Primary care providers were defined as physicians, physician trainees, nurse practitioners and physician assistants.

Nonresponse analysis

We used data from the administrator-supplied practice rosters to compare practice roles and practice size among survey respondents and eligible nonrespondents. Survey respondents were from smaller practices compared to those who did not respond to the survey (P = .003). The mean practice size in practices where respondents worked was 122.6 compared to 135.4 for nonrespondents. Additionally, there were significant differences in response rates among different categories of practice roles (P < .001). Administrative staff (68.7%) and clinical staff (64.8%) had higher rates of responding to the survey compared to primary care providers (42.7%). Among primary care providers, there were significant differences in response rates by type (P = .002). Nurse practitioners had the highest response rates (62.8%), while physicians had the lowest (36.9%). Results of the nonresponse analysis between respondents and eligible nonrespondents are reported in Table 2.

Table 2.

Characteristics of Survey Respondents and Eligible Nonrespondents

Variable Survey Respondents (n = 792) Eligible Nonrespondents (N = 737) P Value
Practice size (mean, SD) * 122.6 (86.9) 135.4 (85.5) .003
Practice rolea <.0001
Administrative staff 173 (68.7%) 79 (31.3%)
Patient financial advisors 49 (71.1%) 20 (28.9%)
Clinical staff 222 (65.1%) 119 (34.9%)
Behavioral health and social workers 48 (70.6%) 20 (29.4%)
Medical assistants 91 (72.2%) 35 (27.8%)
Registered nurses 53 (57.6%) 39 (42.4%)
Other 3 (33.3%) 6 (66.7%)
Primary care providers 394 (42.5%) 533 (57.5%) <.001
Nurse practitioners 32 (62.8%) 19 (37.3%)
Physician assistants 7 (53.9%) 6 (46.1%)
Physician trainees 227 (43.9%) 289 (56.1%)
Physicians 128 (36.9%) 219 (63.1%)
Open in a new tab
*

Independent samples t-tests were calculated.

a

Chi-square tests were calculated.

In total, 456 primary providers and staff were contacted during the phase two follow-up with 117 responding to the survey.

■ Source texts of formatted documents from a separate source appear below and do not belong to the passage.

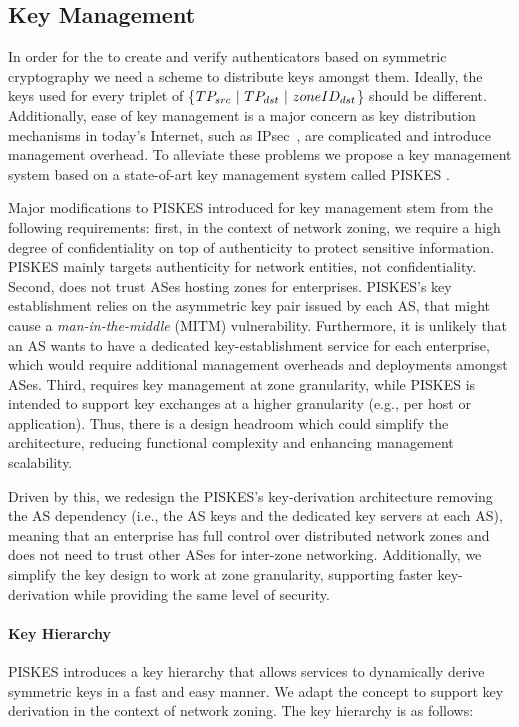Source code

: \subsection{Key Management}
\label{ssec:keymanagement}

In order for the \tps to create and verify authenticators based on symmetric cryptography 
we need a scheme to distribute keys amongst them. Ideally, the keys used for every 
triplet of \{$TP_{src}~|~TP_{dst}~|~zoneID_{dst}$\} should be different. Additionally, 
ease of key management is a major concern as key distribution mechanisms in today's 
Internet, such as IPsec~\cite{rfc2408,rfc2409,rfc4306}, are complicated and introduce 
management overhead. To alleviate these problems we propose a key management system 
based on a state-of-art key management system called PISKES \cite{rot2020piskes}.

Major modifications to PISKES introduced for \name key management stem from the following requirements: first,
in the context of network zoning, we require a high degree of confidentiality on top of
authenticity to protect sensitive information. PISKES mainly targets authenticity for 
network entities, not confidentiality. Second, \name does not trust ASes hosting zones
for enterprises. PISKES's key establishment relies on the asymmetric key pair issued by
each AS, that might cause a \textit{man-in-the-middle} (MITM) vulnerability. Furthermore, it is unlikely that an AS 
wants to have a dedicated key-establishment service for each enterprise, which would require 
additional management overheads and deployments amongst ASes. Third, \name requires key 
management at zone granularity, while PISKES is intended to support key exchanges at a 
higher granularity (e.g., per host or application). Thus, there is a design headroom which 
could simplify the architecture, reducing functional complexity and enhancing management
scalability.

Driven by this, we redesign the PISKES's key-derivation architecture removing the
AS dependency (i.e., the AS keys and the dedicated key servers at each AS), meaning
that an enterprise has full control over distributed network zones and does not
need to trust other ASes for inter-zone networking. Additionally, we simplify the key 
design to work at zone granularity, supporting faster key-derivation while
providing the same level of security. 

\paragraph{Key Hierarchy}
PISKES introduces a key hierarchy that allows services to dynamically derive symmetric 
keys in a fast and easy manner. We adapt the concept to support key derivation in the 
context of network zoning. The key hierarchy is as follows:

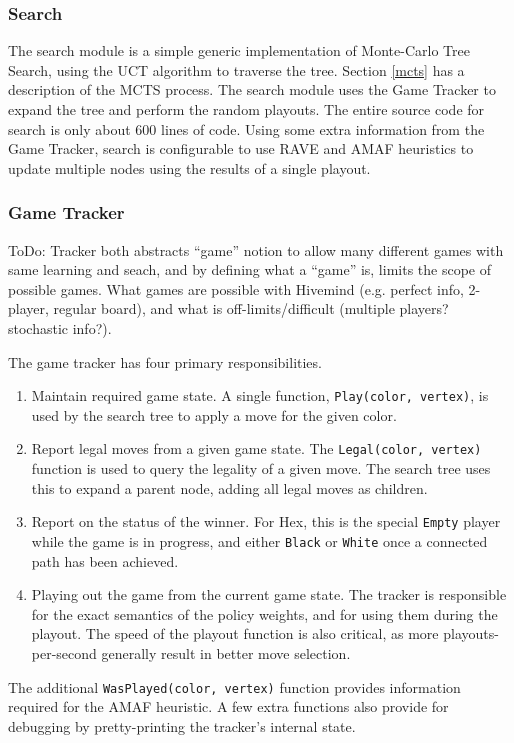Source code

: \documentclass[11pt]{report}
\newcommand{\black}{\texttt{Black}}
\newcommand{\white}{\texttt{White}}
\begin{document}
\subsubsection{Search}
The search module is a simple generic implementation of Monte-Carlo Tree Search, using the UCT algorithm to traverse the tree. Section \ref{mcts} has a description of the MCTS process. The search module uses the Game Tracker to expand the tree and perform the random playouts. The entire source code for search is only about 600 lines of code. Using some extra information from the Game Tracker, search is configurable to use RAVE and AMAF heuristics to update multiple nodes using the results of a single playout.

\subsubsection{Game Tracker}
ToDo: Tracker both abstracts ``game'' notion to allow many different games with same learning and seach, and by defining what a ``game'' is, limits the scope of possible games. What games are possible with Hivemind (e.g. perfect info, 2-player, regular board), and what is off-limits/difficult (multiple players? stochastic info?).

The game tracker has four primary responsibilities.
\begin{enumerate}
\item{Maintain required game state. A single function, \texttt{Play(color, vertex)}, is used by the search tree to apply a move for the given color.}
\item{Report legal moves from a given game state. The \texttt{Legal(color, vertex)} function is used to query the legality of a given move. The search tree uses this to expand a parent node, adding all legal moves as children.}
\item{Report on the status of the winner. For Hex, this is the special \texttt{Empty} player while the game is in progress, and either \black{} or \white{} once a connected path has been achieved.}
\item{Playing out the game from the current game state. The tracker is responsible for the exact semantics of the policy weights, and for using them during the playout. The speed of the playout function is also critical, as more playouts-per-second generally result in better move selection.}
\end{enumerate}
The additional \texttt{WasPlayed(color, vertex)} function provides information required for the AMAF heuristic. A few extra functions also provide for debugging by pretty-printing the tracker's internal state.
\end{document}

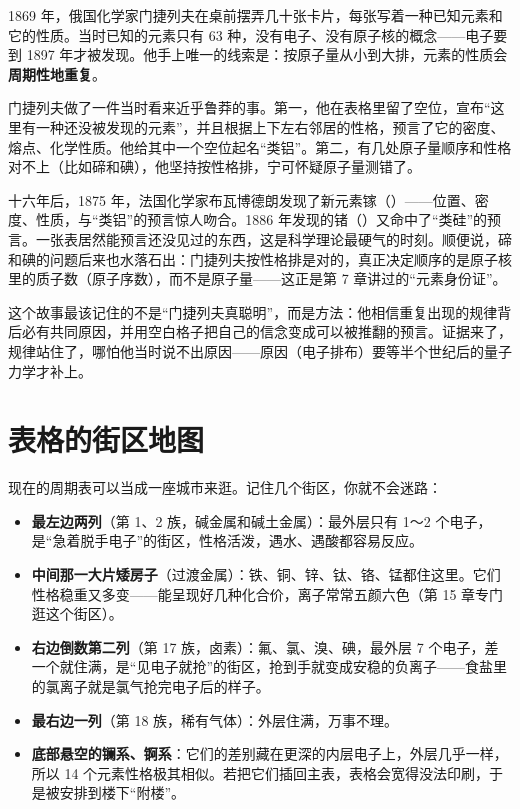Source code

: \begin{zhengju}
1869 年，俄国化学家门捷列夫在桌前摆弄几十张卡片，每张写着一种已知元素和它的性质。当时已知的元素只有 63 种，没有电子、没有原子核的概念——电子要到 1897 年才被发现。他手上唯一的线索是：按原子量从小到大排，元素的性质会\textbf{周期性地重复}。

门捷列夫做了一件当时看来近乎鲁莽的事。第一，他在表格里留了空位，宣布“这里有一种还没被发现的元素”，并且根据上下左右邻居的性格，预言了它的密度、熔点、化学性质。他给其中一个空位起名“类铝”。第二，有几处原子量顺序和性格对不上（比如碲和碘），他坚持按性格排，宁可怀疑原子量测错了。

十六年后，1875 年，法国化学家布瓦博德朗发现了新元素镓（）——位置、密度、性质，与“类铝”的预言惊人吻合。1886 年发现的锗（）又命中了“类硅”的预言。一张表居然能预言还没见过的东西，这是科学理论最硬气的时刻。顺便说，碲和碘的问题后来也水落石出：门捷列夫按性格排是对的，真正决定顺序的是原子核里的质子数（原子序数），而不是原子量——这正是第 7 章讲过的“元素身份证”。

这个故事最该记住的不是“门捷列夫真聪明”，而是方法：他相信重复出现的规律背后必有共同原因，并用空白格子把自己的信念变成可以被推翻的预言。证据来了，规律站住了，哪怕他当时说不出原因——原因（电子排布）要等半个世纪后的量子力学才补上。
\end{zhengju}

\section{表格的街区地图}

现在的周期表可以当成一座城市来逛。记住几个街区，你就不会迷路：

\begin{itemize}[itemsep=2pt]
\item \textbf{最左边两列}（第 1、2 族，碱金属和碱土金属）：最外层只有 1～2 个电子，是“急着脱手电子”的街区，性格活泼，遇水、遇酸都容易反应。
\item \textbf{中间那一大片矮房子}（过渡金属）：铁、铜、锌、钛、铬、锰都住这里。它们性格稳重又多变——能呈现好几种化合价，离子常常五颜六色（第 15 章专门逛这个街区）。
\item \textbf{右边倒数第二列}（第 17 族，卤素）：氟、氯、溴、碘，最外层 7 个电子，差一个就住满，是“见电子就抢”的街区，抢到手就变成安稳的负离子——食盐里的氯离子就是氯气抢完电子后的样子。
\item \textbf{最右边一列}（第 18 族，稀有气体）：外层住满，万事不理。
\item \textbf{底部悬空的镧系、锕系}：它们的差别藏在更深的内层电子上，外层几乎一样，所以 14 个元素性格极其相似。若把它们插回主表，表格会宽得没法印刷，于是被安排到楼下“附楼”。
\end{itemize}

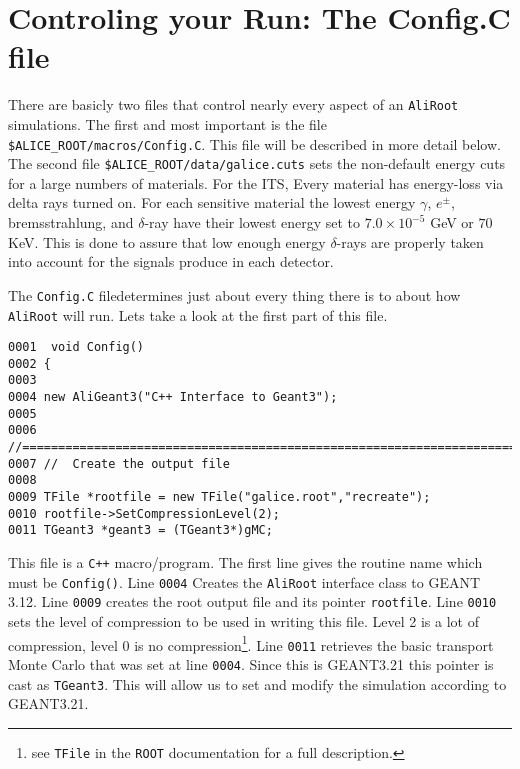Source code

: \section*{Controling your Run: The Config.C file}

There are basicly two files that control nearly every aspect of an
\texttt{AliRoot} simulations. The first and most important is the file
\texttt{\$ALICE\_ROOT/macros/Config.C}. This file will be described in more
detail below. The second file \texttt{\$ALICE\_ROOT/data/galice.cuts} sets the
non-default energy cuts for a large numbers of materials. For the ITS, Every
material has energy-loss via delta rays turned on. For each sensitive material
the lowest energy $\gamma$, $e^{\pm}$, bremsstrahlung, and $\delta$-ray have
their lowest energy set to $7.0\times 10^{-5}$ GeV or $70$ KeV. This is done to
assure that low enough energy $\delta$-rays are properly taken into account for
the signals produce in each detector.

The \texttt{Config.C} file\footnotemark determines just about every thing there
is to about how \texttt{AliRoot} will run. Lets take a look at the first part
of this file.


\scriptsize
\begin{verbatim}
0001  void Config()
0002 {
0003 
0004 new AliGeant3("C++ Interface to Geant3");
0005 
0006 //=======================================================================
0007 //  Create the output file
0008 
0009 TFile *rootfile = new TFile("galice.root","recreate");
0010 rootfile->SetCompressionLevel(2);
0011 TGeant3 *geant3 = (TGeant3*)gMC;
\end{verbatim}
\normalsize

This file is a \texttt{C++} macro/program. The first line gives the routine
name which must be \texttt{Config()}. Line \texttt{0004} Creates the
\texttt{AliRoot} interface class to GEANT 3.12. Line \texttt{0009} creates the
root output file and its pointer \texttt{rootfile}. Line \texttt{0010} sets the
level of compression to be used in writing this file. Level 2 is a lot of
compression, level 0 is no compression\footnote{see \texttt{TFile} in the
\texttt{ROOT} documentation for a full description.}. Line \texttt{0011}
retrieves the basic transport Monte Carlo that was set at line
\texttt{0004}. Since this is GEANT3.21 this pointer is cast as
\texttt{TGeant3}. This will allow us to set and modify the simulation according
to GEANT3.21.


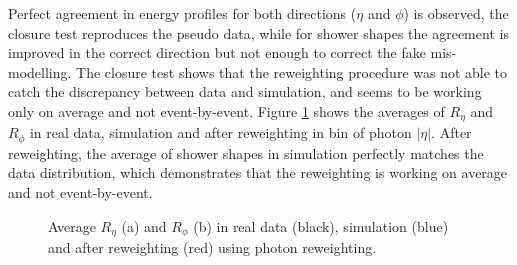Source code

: Perfect agreement in energy profiles for both directions ($\eta$ and $\phi$) is observed, the closure test reproduces the pseudo data, while for shower shapes the agreement is improved in the correct direction but not enough to correct the fake mis-modelling. The closure test shows that the reweighting procedure was not able to catch the discrepancy between data and simulation, and seems to be working only on average and not event-by-event. Figure \ref{fig:gamma:ss:reweighting:photon:closure:avg} shows the averages of $R_{\eta}$ and $R_{\phi}$ in real data, simulation and after reweighting in bin of photon $|\eta|$. After reweighting, the average of shower shapes in simulation perfectly matches the data distribution, which demonstrates that the reweighting is working on average and not event-by-event.

\begin{figure}[htbp]
    \centering
    \caption{Average $R_{\eta}$ (a) and $R_{\phi}$ (b) in real data (black), simulation (blue) and after reweighting (red) using photon reweighting.}
    \label{fig:gamma:ss:reweighting:photon:closure:avg}
\end{figure}

\label{tab:avg}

There were significant differences in practice size between phase one respondents and phase two respondents (P = .002). Phase one respondents were from smaller practices (118.6, SD = 86.6) compared to phase two respondents (145.3, SD = 85.8). There were also significant differences in practice roles between phase one and phase two respondents (P < .001); approximately 21% of primary care providers responded during phase two compared to 9% of clinical staff and 8% of administrative staff. There were no significant differences in primary care provider type between phase one and phase two respondents.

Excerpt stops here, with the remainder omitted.